Let's listen to this talk as a community and engage in a constructive conversation from the POV of our industry and experiences. Feel free to share meaningful take-aways, raise questions (that folks in the DEV community might be able to help clarify), or state areas where we may disagree with the speaker's POV in the comments.
About Our Speaker
Safia Abdalla is a passionate open source software and data science for social good advocate. She co-organizes the Py-Data Chicago meetup, has given numerous insightful talks, and is active on twitter @captainsafia engaging the community in conversations worth having about our industry.
I was first introduced to Safia from her CodeNewbie podcast episode which piqued my interest in open source.
Talk Summary:
This talk explores how those who spread knowledge and ideas, before we were data scientists, engineers, or researchers; we were storytellers. That though the latest excitement in our field revolves around databases, frameworks, and technology. At the core of all these technologies is the desire to communicate and return to our roots. And that it’s imperative that we stop building things for each other and start building things for the people.
The notion that the general public isn’t interested in learning about the details of cutting edge research or work that we do, is challenged as a mere distortion that has been manufactured to keep people ignorant. Raising the question, is there any use in creating knowledge that doesn't reach the people that need it most? Until we can get our work into the hands of not just our colleagues, but everyone including: teachers, suburban moms, children, and business professionals, have we made true impact? Until that goal is achieved can open science or open source ever be truly open at all? Safia shares with us that focusing our energies and high IQ’s towards this goal of information/education equality, will be the greatest challenge of our generation and will begin a New Knowledge Renaissance.
With notebooks being a long standing symbol of the preservation of meaningful thoughts and knowledge; She poses that the innovation of interactive notebooks will play a key role in this renaissance, allowing through it’s computationally backed narrative, easier sharing of ideas to all.
Concepts I’d like to discuss.
1) nteract
One of Safia’s Open-Source projects is a desktop based interactive computing environment/interactive notebook editor. In the Jupyter ecosystem it uses React, Rxjs, and Redux (Web tools packaged for the desktop using Electron). Noteboooks use ipython format so you can share them with colleagues and outputs displays with live updates. Are you interested in checking it out? Any thoughts on combining cutting edge web technologies and the stable and well tested desktop world?
2) Perception politics regarding programming and coding tools.
Do you agree that these exist? Any ideas of ways we can make our products more accessible and less intimidating to the broader community?
3) The Crisis of Ignorance.
Safia posed that no matter how much data is acquired or research produced the information still isn’t accessible to everyone.
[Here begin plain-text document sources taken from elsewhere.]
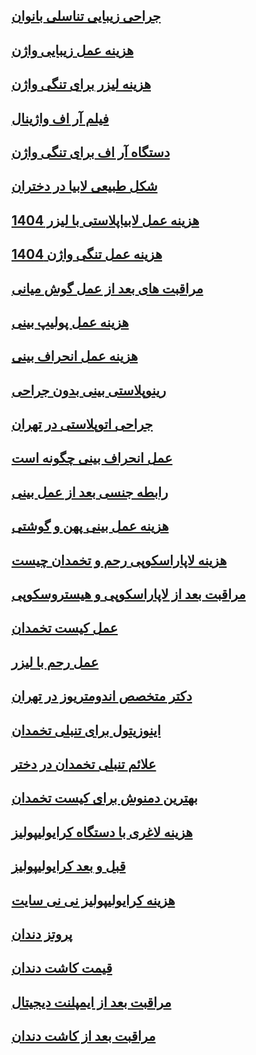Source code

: ## [جراحی زیبایی تناسلی بانوان](https://drmesbah.com/%d8%ac%d8%b1%d8%a7%d8%ad%db%8c-%d8%b2%db%8c%d8%a8%d8%a7%db%8c%db%8c-%d8%aa%d9%86%d8%a7%d8%b3%d9%84%db%8c-%d8%a8%d8%a7%d9%86%d9%88%d8%a7%d9%86)

## [هزینه عمل زیبایی واژن](https://drmesbah.com/%d9%87%d8%b2%db%8c%d9%86%d9%87-%d8%b9%d9%85%d9%84-%d8%b2%db%8c%d8%a8%d8%a7%db%8c%db%8c-%d9%88%d8%a7%da%98%d9%86)

## [هزینه لیزر برای تنگی واژن](https://drmesbah.com/%d9%87%d8%b2%db%8c%d9%86%d9%87-%d9%84%db%8c%d8%b2%d8%b1-%d8%a8%d8%b1%d8%a7%db%8c-%d8%aa%d9%86%da%af%db%8c-%d9%88%d8%a7%da%98%d9%86)

## [فیلم آر اف واژینال](https://drmesbah.com/%d9%81%db%8c%d9%84%d9%85-%d8%a2%d8%b1-%d8%a7%d9%81-%d9%88%d8%a7%da%98%db%8c%d9%86%d8%a7%d9%84)
  
## [دستگاه آر اف برای تنگی واژن](https://drmesbah.com/%d8%af%d8%b3%d8%aa%da%af%d8%a7%d9%87-%d8%a2%d8%b1-%d8%a7%d9%81-%d8%a8%d8%b1%d8%a7%db%8c-%d8%aa%d9%86%da%af%db%8c-%d9%88%d8%a7%da%98%d9%86)

## [شکل طبیعی لابیا در دختران](https://drmesbah.com/%d8%b4%da%a9%d9%84-%d8%b7%d8%a8%db%8c%d8%b9%db%8c-%d9%84%d8%a7%d8%a8%db%8c%d8%a7-%d8%af%d8%b1-%d8%af%d8%ae%d8%aa%d8%b1%d8%a7%d9%86)
  
## [هزینه عمل لابیاپلاستی با لیزر 1404](https://drmesbah.com/%d9%87%d8%b2%db%8c%d9%86%d9%87-%d8%b9%d9%85%d9%84-%d9%84%d8%a7%d8%a8%db%8c%d8%a7%d9%be%d9%84%d8%a7%d8%b3%d8%aa%db%8c-%d8%a8%d8%a7-%d9%84%db%8c%d8%b2%d8%b1-1404)

## [هزینه عمل تنگی واژن 1404](https://drmesbah.com/%d9%87%d8%b2%db%8c%d9%86%d9%87-%d8%b9%d9%85%d9%84-%d8%aa%d9%86%da%af%db%8c-%d9%88%d8%a7%da%98%d9%86-1404)

## [مراقبت های بعد از عمل گوش میانی](https://drghahari.com/%d9%85%d8%b1%d8%a7%d9%82%d8%a8%d8%aa-%d9%87%d8%a7%db%8c-%d8%a8%d8%b9%d8%af-%d8%a7%d8%b2-%d8%b9%d9%85%d9%84-%da%af%d9%88%d8%b4-%d9%85%db%8c%d8%a7%d9%86%db%8c)

## [هزینه عمل پولیپ بینی](https://drghahari.com/%d9%87%d8%b2%db%8c%d9%86%d9%87-%d8%b9%d9%85%d9%84-%d9%be%d9%88%d9%84%db%8c%d9%be-%d8%a8%db%8c%d9%86%db%8c)
  
## [هزینه عمل انحراف بینی](https://drghahari.com/%d9%87%d8%b2%db%8c%d9%86%d9%87-%d8%b9%d9%85%d9%84-%d8%a7%d9%86%d8%ad%d8%b1%d8%a7%d9%81-%d8%a8%db%8c%d9%86%db%8c-%d8%af%d8%b1-%d8%b3%d8%a7%d9%84-1403)

## [رینوپلاستی بینی بدون جراحی](https://drghahari.com/%d8%b1%db%8c%d9%86%d9%88%d9%be%d9%84%d8%a7%d8%b3%d8%aa%db%8c-%d8%a8%db%8c%d9%86%db%8c-%d8%a8%d8%af%d9%88%d9%86-%d8%ac%d8%b1%d8%a7%d8%ad%db%8c)

## [جراحی اتوپلاستی در تهران](https://drghahari.com/%d8%ac%d8%b1%d8%a7%d8%ad%db%8c-%d8%a7%d8%aa%d9%88%d9%be%d9%84%d8%a7%d8%b3%d8%aa%db%8c-%d8%af%d8%b1-%d8%aa%d9%87%d8%b1%d8%a7%d9%86)

## [عمل انحراف بینی چگونه است](https://drghahari.com/%d8%b9%d9%85%d9%84-%d8%a7%d9%86%d8%ad%d8%b1%d8%a7%d9%81-%d8%a8%db%8c%d9%86%db%8c-%da%86%da%af%d9%88%d9%86%d9%87-%d8%a7%d8%b3%d8%aa)

## [رابطه جنسی بعد از عمل بینی](https://drghahari.com/%d8%b1%d8%a7%d8%a8%d8%b7%d9%87-%d8%ac%d9%86%d8%b3%db%8c-%d8%a8%d8%b9%d8%af-%d8%a7%d8%b2-%d8%b9%d9%85%d9%84-%d8%a8%db%8c%d9%86%db%8c)

## [هزینه عمل بینی پهن و گوشتی](https://drghahari.com/%d9%87%d8%b2%db%8c%d9%86%d9%87-%d8%b9%d9%85%d9%84-%d8%a8%db%8c%d9%86%db%8c-%d9%be%d9%87%d9%86-%d9%88-%da%af%d9%88%d8%b4%d8%aa%db%8c)

## [هزینه لاپاراسکوپی رحم و تخمدان چیست](https://drmehraabi.com/%d9%87%d8%b2%db%8c%d9%86%d9%87-%d9%84%d8%a7%d9%be%d8%a7%d8%b1%d8%a7%d8%b3%da%a9%d9%88%d9%be%db%8c-%d8%b1%d8%ad%d9%85-%d9%88-%d8%aa%d8%ae%d9%85%d8%af%d8%a7%d9%86-%da%86%db%8c%d8%b3%d8%aa)

  
## [مراقبت بعد از لاپاراسکوپی و هیستروسکوپی](https://drmehraabi.com/%d9%85%d8%b1%d8%a7%d9%82%d8%a8%d8%aa-%d8%a8%d8%b9%d8%af-%d8%a7%d8%b2-%d9%84%d8%a7%d9%be%d8%a7%d8%b1%d8%a7%d8%b3%da%a9%d9%88%d9%be%db%8c-%d9%88-%d9%87%db%8c%d8%b3%d8%aa%d8%b1%d9%88%d8%b3%da%a9%d9%88)

## [عمل کیست تخمدان](https://drmehraabi.com/%d8%b9%d9%85%d9%84-%da%a9%db%8c%d8%b3%d8%aa-%d8%aa%d8%ae%d9%85%d8%af%d8%a7%d9%86)


## [عمل رحم با لیزر](https://drmehraabi.com/%d8%b9%d9%85%d9%84-%d8%b1%d8%ad%d9%85-%d8%a8%d8%a7-%d9%84%db%8c%d8%b2%d8%b1)


## [دکتر متخصص اندومتریوز در تهران](https://drmehraabi.com/%d8%af%da%a9%d8%aa%d8%b1-%d9%85%d8%aa%d8%ae%d8%b5%d8%b5-%d8%a7%d9%86%d8%af%d9%88%d9%85%d8%aa%d8%b1%db%8c%d9%88%d8%b2-%d8%af%d8%b1-%d8%aa%d9%87%d8%b1%d8%a7%d9%86)

## [اینوزیتول برای تنبلی تخمدان](https://drmehraabi.com/%d8%a7%db%8c%d9%86%d9%88%d8%b2%db%8c%d8%aa%d9%88%d9%84-%d8%a8%d8%b1%d8%a7%db%8c-%d8%aa%d9%86%d8%a8%d9%84%db%8c-%d8%aa%d8%ae%d9%85%d8%af%d8%a7%d9%86)

## [علائم تنبلی تخمدان در دختر](https://drmehraabi.com/%d8%b9%d9%84%d8%a7%d8%a6%d9%85-%d8%aa%d9%86%d8%a8%d9%84%db%8c-%d8%aa%d8%ae%d9%85%d8%af%d8%a7%d9%86-%d8%af%d8%b1-%d8%af%d8%ae%d8%aa%d8%b1%d8%a7%d9%86)

## [بهترین دمنوش برای کیست تخمدان](https://drmehraabi.com/%d8%a8%d9%87%d8%aa%d8%b1%db%8c%d9%86-%d8%af%d9%85%d9%86%d9%88%d8%b4-%d8%a8%d8%b1%d8%a7%db%8c-%da%a9%db%8c%d8%b3%d8%aa-%d8%aa%d8%ae%d9%85%d8%af%d8%a7%d9%86)

## [هزینه لاغری با دستگاه کرایولیپولیز](https://almasgharbclinic.ir/%d9%87%d8%b2%db%8c%d9%86%d9%87-%d9%84%d8%a7%d8%ba%d8%b1%db%8c-%d8%a8%d8%a7-%d8%af%d8%b3%d8%aa%da%af%d8%a7%d9%87-%da%a9%d8%b1%d8%a7%db%8c%d9%88%d9%84%db%8c%d9%be%d9%88%d9%84%db%8c%d8%b2)

## [قبل و بعد کرایولیپولیز](https://almasgharbclinic.ir/%d9%82%d8%a8%d9%84-%d9%88-%d8%a8%d8%b9%d8%af-%da%a9%d8%b1%d8%a7%db%8c%d9%88%d9%84%db%8c%d9%be%d9%88%d9%84%db%8c%d8%b2)

## [هزینه کرایولیپولیز نی نی سایت](https://almasgharbclinic.ir/%d9%87%d8%b2%db%8c%d9%86%d9%87-%da%a9%d8%b1%d8%a7%db%8c%d9%88%d9%84%db%8c%d9%be%d9%88%d9%84%db%8c%d8%b2-%d9%86%db%8c-%d9%86%db%8c-%d8%b3%d8%a7%db%8c%d8%aa)

## [پروتز دندان](https://drhoseyni.com/%d9%be%d8%b1%d9%88%d8%aa%d8%b2-%d8%af%d9%86%d8%af%d8%a7%d9%86)


## [قیمت کاشت دندان](https://drhoseyni.com/%d9%82%db%8c%d9%85%d8%aa-%da%a9%d8%a7%d8%b4%d8%aa-%d8%af%d9%86%d8%af%d8%a7%d9%86)


## [مراقبت بعد از ایمپلنت دیجیتال](https://drhoseyni.com/%d9%85%d8%b1%d8%a7%d9%82%d8%a8%d8%aa-%d9%87%d8%a7%db%8c-%d8%a8%d8%b9%d8%af-%d8%a7%d8%b2-%d8%a7%db%8c%d9%85%d9%be%d9%84%d9%86%d8%aa-%d8%af%db%8c%d8%ac%db%8c%d8%aa%d8%a7%d9%84)


## [مراقبت بعد از کاشت دندان](https://drhoseyni.com/%d9%85%d8%b1%d8%a7%d9%82%d8%a8%d8%aa-%d8%a8%d8%b9%d8%af-%d8%a7%d8%b2-%da%a9%d8%a7%d8%b4%d8%aa-%d8%af%d9%86%d8%af%d8%a7%d9%86)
Her argument that "historically when misinformation reaches problematic heights, it triggers the beginning of innovation/renaissance; that we’re overdue for" was really thought provoking. Any possibility that aids the way we communicate with each other as people, gives me hope. She believes due to federal funding, education pushes, and changes in accessibility of informations that in the future professionals like teachers knowing how to program may become the norm. What are your thoughts on this?
Final thoughts:
Safia encouraged us to envision a world with truly open science and open source would look like. That we as technologists and storytellers are responsible for making the dissipation of knowledge from creators to consumers easy and delightful. I'm all for allowing the truth she shared, that software is a conversation between the community of people creating it and community using it, should inspire us to do great work.